If your magazine were part of a train, which car would it be?
This isn’t some Barbara Walters question circa 1987. It’s a legit question that every modern-day magazine staff should answer.
In our recent work with the Shipley School, a top-flight independent school in Philadelphia where 25 percent of students are National Merit Scholars, Zehno developed a new strategy and prototype for a redesigned magazine that serves multiple audiences. It performs specific functions for alumni, admissions, development and parent relations. Looks great, too.
When presented with the new magazine prototype, Susan Manix, director of communications and marketing, said, “This will change our magazine from being the caboose on the communications train to being the engine.” She’s right.
That got me thinking about the whole train thing — and whether most institutional magazines lead or follow.
So back to the deep question: where does your magazine fit on the train?
It’s the caboose
At some institutions, the magazine is an afterthought. It’s what you work on after you’ve finished your day-to-day projects and cleaned off your desk. A caboose magazine rehashes six months of new releases to populate the “news” section.
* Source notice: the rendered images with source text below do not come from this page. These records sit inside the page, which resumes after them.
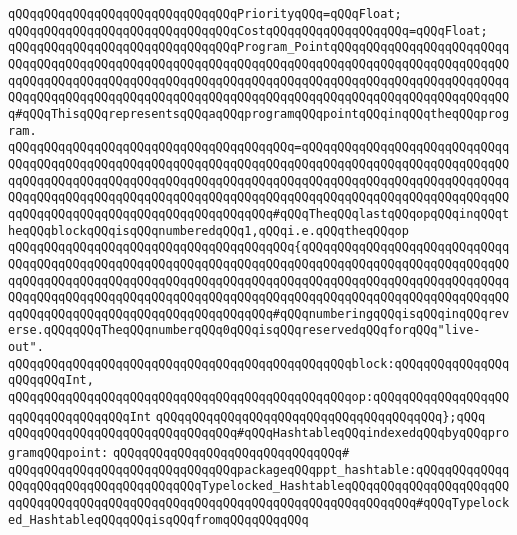 \newline
\verb|qQQqqQQqqQQqqQQqqQQqqQQqqQQqqQQqPriorityqQQq=qQQqFloat;|\newline
\verb|qQQqqQQqqQQqqQQqqQQqqQQqqQQqqQQqCostqQQqqQQqqQQqqQQqqQQq=qQQqFloat;|\newline
\newline
\verb|qQQqqQQqqQQqqQQqqQQqqQQqqQQqqQQqProgram_PointqQQqqQQqqQQqqQQqqQQqqQQqqQQqqQQqqQQqqQQqqQQqqQQqqQQqqQQqqQQqqQQqqQQqqQQqqQQqqQQqqQQqqQQqqQQqqQQqqQQqqQQqqQQqqQQqqQQqqQQqqQQqqQQqqQQqqQQqqQQqqQQqqQQqqQQqqQQqqQQqqQQqqQQqqQQqqQQqqQQqqQQqqQQqqQQqqQQqqQQqqQQqqQQqqQQqqQQqqQQqqQQqqQQqqQQqqQQq#qQQqThisqQQqrepresentsqQQqaqQQqprogramqQQqpointqQQqinqQQqtheqQQqprogram.|\newline
\verb|qQQqqQQqqQQqqQQqqQQqqQQqqQQqqQQqqQQqqQQq=qQQqqQQqqQQqqQQqqQQqqQQqqQQqqQQqqQQqqQQqqQQqqQQqqQQqqQQqqQQqqQQqqQQqqQQqqQQqqQQqqQQqqQQqqQQqqQQqqQQqqQQqqQQqqQQqqQQqqQQqqQQqqQQqqQQqqQQqqQQqqQQqqQQqqQQqqQQqqQQqqQQqqQQqqQQqqQQqqQQqqQQqqQQqqQQqqQQqqQQqqQQqqQQqqQQqqQQqqQQqqQQqqQQqqQQqqQQqqQQqqQQqqQQqqQQqqQQqqQQqqQQqqQQqqQQqqQQq#qQQqTheqQQqlastqQQqopqQQqinqQQqtheqQQqblockqQQqisqQQqnumberedqQQq1,qQQqi.e.qQQqtheqQQqop|\newline
\verb|qQQqqQQqqQQqqQQqqQQqqQQqqQQqqQQqqQQqqQQq{qQQqqQQqqQQqqQQqqQQqqQQqqQQqqQQqqQQqqQQqqQQqqQQqqQQqqQQqqQQqqQQqqQQqqQQqqQQqqQQqqQQqqQQqqQQqqQQqqQQqqQQqqQQqqQQqqQQqqQQqqQQqqQQqqQQqqQQqqQQqqQQqqQQqqQQqqQQqqQQqqQQqqQQqqQQqqQQqqQQqqQQqqQQqqQQqqQQqqQQqqQQqqQQqqQQqqQQqqQQqqQQqqQQqqQQqqQQqqQQqqQQqqQQqqQQqqQQqqQQqqQQqqQQqqQQqqQQq#qQQqnumberingqQQqisqQQqinqQQqreverse.qQQqqQQqTheqQQqnumberqQQq0qQQqisqQQqreservedqQQqforqQQq"live-out".|\newline
\verb|qQQqqQQqqQQqqQQqqQQqqQQqqQQqqQQqqQQqqQQqqQQqqQQqblock:qQQqqQQqqQQqqQQqqQQqqQQqInt,|\newline
\verb|qQQqqQQqqQQqqQQqqQQqqQQqqQQqqQQqqQQqqQQqqQQqqQQqop:qQQqqQQqqQQqqQQqqQQqqQQqqQQqqQQqqQQqInt|\newline
\verb|qQQqqQQqqQQqqQQqqQQqqQQqqQQqqQQqqQQqqQQq};qQQq|\newline
\newline
\verb|qQQqqQQqqQQqqQQqqQQqqQQqqQQqqQQq#qQQqHashtableqQQqindexedqQQqbyqQQqprogramqQQqpoint:|\newline
\verb|qQQqqQQqqQQqqQQqqQQqqQQqqQQqqQQq#|\newline
\verb|qQQqqQQqqQQqqQQqqQQqqQQqqQQqqQQqpackageqQQqppt_hashtable:qQQqqQQqqQQqqQQqqQQqqQQqqQQqqQQqqQQqqQQqTypelocked_HashtableqQQqqQQqqQQqqQQqqQQqqQQqqQQqqQQqqQQqqQQqqQQqqQQqqQQqqQQqqQQqqQQqqQQqqQQqqQQqqQQq#qQQqTypelocked_HashtableqQQqqQQqisqQQqfromqQQqqQQqqQQq|\newline
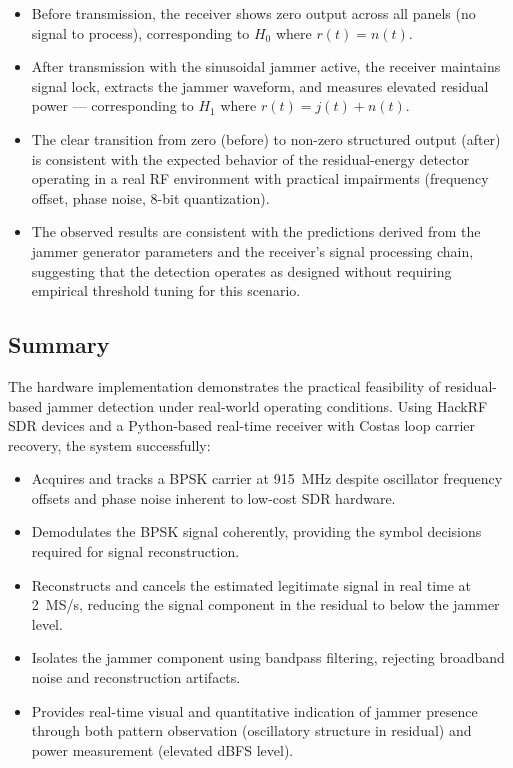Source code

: \documentclass{article}
\begin{document}
\begin{itemize}
\item Before transmission, the receiver shows zero output across all panels (no signal to process), corresponding to $H_0$ where $r(t) = n(t)$.
\item After transmission with the sinusoidal jammer active, the receiver maintains signal lock, extracts the jammer waveform, and measures elevated residual power — corresponding to $H_1$ where $r(t) = j(t) + n(t)$.
\item The clear transition from zero (before) to non-zero structured output (after) is consistent with the expected behavior of the residual-energy detector operating in a real RF environment with practical impairments (frequency offset, phase noise, 8-bit quantization).
\item The observed results are consistent with the predictions derived from the jammer generator parameters and the receiver's signal processing chain, suggesting that the detection operates as designed without requiring empirical threshold tuning for this scenario.
\end{itemize}

\subsection{Summary}

The hardware implementation demonstrates the practical feasibility of residual-based jammer detection under real-world operating conditions. Using HackRF SDR devices and a Python-based real-time receiver with Costas loop carrier recovery, the system successfully:

\begin{itemize}
\item Acquires and tracks a BPSK carrier at 915~MHz despite oscillator frequency offsets and phase noise inherent to low-cost SDR hardware.
\item Demodulates the BPSK signal coherently, providing the symbol decisions required for signal reconstruction.
\item Reconstructs and cancels the estimated legitimate signal in real time at 2~MS/s, reducing the signal component in the residual to below the jammer level.
\item Isolates the jammer component using bandpass filtering, rejecting broadband noise and reconstruction artifacts.
\item Provides real-time visual and quantitative indication of jammer presence through both pattern observation (oscillatory structure in residual) and power measurement (elevated dBFS level).
\end{itemize}
\end{document}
The editorial “plan” just happens. The magazine isn’t seen as an exciting opportunity to publish bold material or cover intriguing issues; it’s viewed as a last chance to dish up the scraps.
It’s the engine
At some institutions, the magazine is a lead communications tool. It’s what you work on first. An engine magazine is the center of the communications universe. Careful attention is paid to developing interesting, strategic magazine content that will later radiate through other communications tools. The editorial plan is a defined strategy that repurposes content through the web, social media, email, print, video, advertising and other channels. The engine magazine drives content.
It’s the car in the repair shop
You’ve got your work cut out for you!